So what's going on? Maybe it's a little perspective. Nursing muscle pulls and various sprains earlier in the season (and talking so much about it all), the Clippers seemed to be whining and feeling sorry for themselves. There's nothing like seeing a nice guy's knee implode to make you realize that you're lucky to be getting paid to play a game. I suppose it could go the other way - you could realize that basketball is not life and death, and you could lose interest in working hard to win individual games. But the other seems more likely and seems to be what is happening - as long as you're out there playing, you need to play hard, because you are able to. It would be an insult to Livingston, who can't play for a long time, to go out there and do less than your best.
The team also has more clearly defined roles than at any time in the season. Interestingly, during the All Star break, before Shaun's injury, I mentioned the question of roles as a season-long problem for this team.
The combination of Livingston's injury and MDsr's sudden discovery of a potential All Star previously hidden on his bench seems to mean that we know who the starters are going to be from game to game. Sure, there will be some matchup chess going on, but since the All Star break, it's almost made sense (Ross starts to guard Ray Allen - OK, I get it). At any rate, even if I'm wrong and there are more starting lineup shenanigans to come, there are more minutes for everyone. More importantly, crunch time will be pretty clear cut, I should think. Thomas may be in for Kaman if the matchup allows it. Ross may be in if there's someone we have to stop (or we may go offense/defense). But Kaman, Brand, Maggette, Mobley and Cassell (when healthy) are going to play the significant fourth quarter minutes.
Of course, I'm taking a pretty big risk saying positive things about this team PRIOR to the San Antonio game. Nothing like a beat down from the Spurs to make a team realize how far they have to go. But as long as we see a solid defensive effort tonight, even in a loss, I'm going to come out of this game feeling OK. (A defensive meltdown on the other hand and I officially have no idea what I'm talking about.)
Finally, there's the subject of the playoffs. The Clippers schedule gets pretty tough down the stretch. 12 of the remaining 23 games are against teams with winning records, and 7 more are against those middling teams hovering just below .500 like the Hornets, Nuggets, Warriors, Wolves, Kings and Nets. This is a good news, bad news scenario, I suppose. Wins against those other Western Conference playoff hopefuls (the Clippers have two each against the 9th and 10th place Hornets and Kings) can solidify the Clippers spot. Likewise, the Clippers have two seemingly winnable games against the Lakers, who are a mere 3.5 games ahead of the Clippers for the 6th spot. As crazy as it seems, win those two games and the injury-decimated Lakers can easily be overtaken. The bad news is that full 19 of the final 23 games are against playoff teams, or teams fighting hard to get there. The potential for an 8-15 finish is very real.
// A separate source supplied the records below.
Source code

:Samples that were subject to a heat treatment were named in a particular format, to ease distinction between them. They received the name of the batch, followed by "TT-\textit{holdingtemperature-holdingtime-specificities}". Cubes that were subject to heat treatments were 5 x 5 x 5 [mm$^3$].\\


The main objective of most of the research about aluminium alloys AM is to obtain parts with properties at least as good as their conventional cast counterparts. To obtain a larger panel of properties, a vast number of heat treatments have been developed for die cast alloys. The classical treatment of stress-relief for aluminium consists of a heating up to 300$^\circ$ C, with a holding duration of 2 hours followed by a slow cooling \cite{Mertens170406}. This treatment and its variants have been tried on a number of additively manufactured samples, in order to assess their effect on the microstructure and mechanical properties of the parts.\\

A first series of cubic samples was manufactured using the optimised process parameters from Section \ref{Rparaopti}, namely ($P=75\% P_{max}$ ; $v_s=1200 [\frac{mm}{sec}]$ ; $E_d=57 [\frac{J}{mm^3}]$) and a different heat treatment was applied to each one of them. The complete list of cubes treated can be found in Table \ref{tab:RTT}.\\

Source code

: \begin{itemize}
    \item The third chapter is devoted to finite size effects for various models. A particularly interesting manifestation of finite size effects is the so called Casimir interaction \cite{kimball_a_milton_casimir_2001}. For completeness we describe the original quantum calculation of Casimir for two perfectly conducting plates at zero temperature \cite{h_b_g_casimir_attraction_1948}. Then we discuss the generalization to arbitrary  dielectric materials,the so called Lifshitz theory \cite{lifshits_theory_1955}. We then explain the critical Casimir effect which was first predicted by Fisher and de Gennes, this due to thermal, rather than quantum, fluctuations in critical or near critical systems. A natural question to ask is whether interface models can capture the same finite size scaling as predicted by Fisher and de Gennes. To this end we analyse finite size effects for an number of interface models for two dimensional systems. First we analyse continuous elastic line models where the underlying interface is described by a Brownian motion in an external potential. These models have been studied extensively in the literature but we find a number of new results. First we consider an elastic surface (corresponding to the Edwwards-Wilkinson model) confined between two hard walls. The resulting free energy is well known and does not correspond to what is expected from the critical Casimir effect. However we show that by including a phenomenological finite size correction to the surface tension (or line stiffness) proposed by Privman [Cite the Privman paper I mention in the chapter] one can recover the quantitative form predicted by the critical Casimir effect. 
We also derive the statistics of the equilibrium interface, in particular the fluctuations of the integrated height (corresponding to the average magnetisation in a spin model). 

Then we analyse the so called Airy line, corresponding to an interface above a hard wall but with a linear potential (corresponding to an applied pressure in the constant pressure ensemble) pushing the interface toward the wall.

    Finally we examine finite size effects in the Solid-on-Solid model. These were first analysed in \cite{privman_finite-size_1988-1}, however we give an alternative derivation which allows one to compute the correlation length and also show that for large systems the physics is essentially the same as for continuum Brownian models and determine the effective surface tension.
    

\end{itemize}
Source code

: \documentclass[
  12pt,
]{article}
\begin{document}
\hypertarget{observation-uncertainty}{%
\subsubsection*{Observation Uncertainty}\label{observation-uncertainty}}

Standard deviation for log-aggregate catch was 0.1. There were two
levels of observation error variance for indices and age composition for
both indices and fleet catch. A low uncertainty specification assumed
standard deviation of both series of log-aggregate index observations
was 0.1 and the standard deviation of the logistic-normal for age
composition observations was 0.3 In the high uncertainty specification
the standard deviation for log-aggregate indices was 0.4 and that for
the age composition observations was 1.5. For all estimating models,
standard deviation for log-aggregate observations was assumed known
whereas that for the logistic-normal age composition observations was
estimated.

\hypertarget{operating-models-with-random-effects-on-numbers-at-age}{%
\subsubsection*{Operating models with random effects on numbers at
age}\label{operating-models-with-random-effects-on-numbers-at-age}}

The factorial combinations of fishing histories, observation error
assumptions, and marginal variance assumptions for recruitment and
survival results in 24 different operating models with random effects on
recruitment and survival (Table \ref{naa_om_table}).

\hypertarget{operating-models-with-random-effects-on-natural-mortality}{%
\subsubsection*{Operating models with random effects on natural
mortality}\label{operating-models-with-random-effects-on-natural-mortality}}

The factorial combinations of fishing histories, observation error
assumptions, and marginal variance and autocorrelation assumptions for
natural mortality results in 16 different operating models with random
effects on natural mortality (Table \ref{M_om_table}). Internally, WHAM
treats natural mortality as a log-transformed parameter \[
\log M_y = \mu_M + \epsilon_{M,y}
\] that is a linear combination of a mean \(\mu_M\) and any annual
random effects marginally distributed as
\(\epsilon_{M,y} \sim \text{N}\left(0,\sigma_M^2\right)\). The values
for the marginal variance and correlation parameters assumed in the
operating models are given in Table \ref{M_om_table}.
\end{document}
As for the competition, the Warriors and Wolves appear to be done, although Golden State could make a final push when they get Baron Davis back tonight. The Nuggets have looked truly awful, and their remaining schedule is arguably more difficult than the Clippers'. The Hornets, whom I expected to come on strong, have yet to turn it on. Only the Kings, the team I most expected to blow up and go into the tank, have played well lately. It doesn't look like it's going to take a huge push to secure a playoff spot.
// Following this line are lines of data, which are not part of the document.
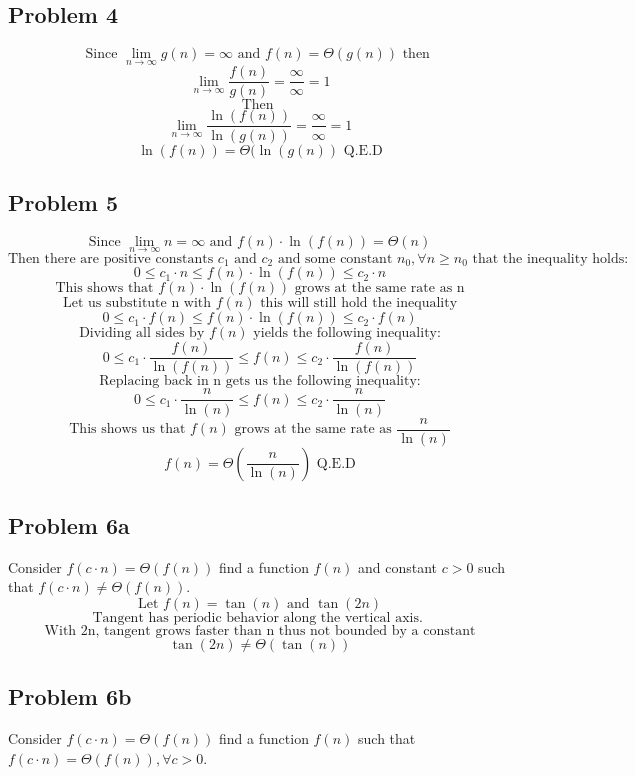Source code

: \documentclass{article}
\begin{document}
\subsection{Problem 4}

$$\text{Since } \lim_{n \rightarrow \infty} g(n) = \infty \text{ and } f(n) = \Theta(g(n)) \text{ then } $$
$$\lim_{n \rightarrow \infty} \frac{f(n)}{g(n)} = \frac{\infty}{\infty} = 1$$
$$\text{Then }$$
$$\lim_{n \rightarrow \infty} \frac{\ln(f(n))}{\ln(g(n))} = \frac{\infty}{\infty} = 1$$
$$\ln(f(n)) = \Theta(\ln(g(n)) \text{ Q.E.D}$$

\subsection{Problem 5}

$$\text{Since } \lim_{n \rightarrow \infty} n = \infty \text{ and } f(n) \cdot \ln(f(n)) = \Theta(n) $$
$$\text{Then there are positive constants } c_1 \text{ and } c_2 \text{ and some constant } n_0, \forall n \ge n_0 \text{ that the inequality holds:}$$
$$0 \le c_1 \cdot n \le f(n) \cdot \ln(f(n)) \le c_2 \cdot n$$
$$\text{This shows that } f(n)\cdot\ln(f(n)) \text{ grows at the same rate as n}$$
$$\text{Let us substitute n with } f(n) \text{ this will still hold the inequality}$$
$$0 \le c_1 \cdot f(n) \le f(n) \cdot \ln(f(n)) \le c_2 \cdot f(n)$$
$$\text{Dividing all sides by } f(n) \text{ yields the following inequality:}$$
$$0 \le c_1 \cdot \frac{f(n)}{\ln(f(n))} \le f(n) \le c_2 \cdot \frac{f(n)}{\ln(f(n))}$$
$$\text{Replacing back in n gets us the following inequality:}$$
$$0 \le c_1 \cdot \frac{n}{\ln(n)} \le f(n) \le c_2 \cdot \frac{n}{\ln(n)}$$
$$\text{This shows us that } f(n) \text{ grows at the same rate as } \frac{n}{\ln(n)}$$
$$f(n) = \Theta(\frac{n}{\ln(n)}) \text{ Q.E.D}$$

\subsection{Problem 6a}
Consider $f(c\cdot n) = \Theta(f(n))$ find a function $f(n)$ and constant $c > 0$ such that $f(c \cdot n) \neq \Theta(f(n))$.
$$\text{Let } f(n) = \tan(n) \text{ and } \tan(2n)$$
$$\text{Tangent has periodic behavior along the vertical axis. }$$
$$\text{With 2n, tangent grows faster than n thus not bounded by a constant}$$
$$\tan(2n) \neq \Theta(\tan(n))$$

\subsection{Problem 6b}
Consider $f(c\cdot n) = \Theta(f(n))$ find a function $f(n)$ such that $f(c \cdot n) = \Theta(f(n)), \forall c > 0$.
\end{document}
If the Clippers can make the playoffs, and particularly if they can actually overtake the Lakers for the LA NBA Title, the season goes from major disappointment to mild success. People will mostly forget the lackluster first four months of the season and instead talk about the way the team pulled together in the face of a crisis. Add in the inevitable 'when we get Livingston back' optimism, (hopefully) two first round picks in a very strong draft, and a possible contract buyout to get MBFGC into red, white and blue, and the 2007 off-season becomes a time of promise and potential, where only a week ago it figured to be full of recrimination and regret.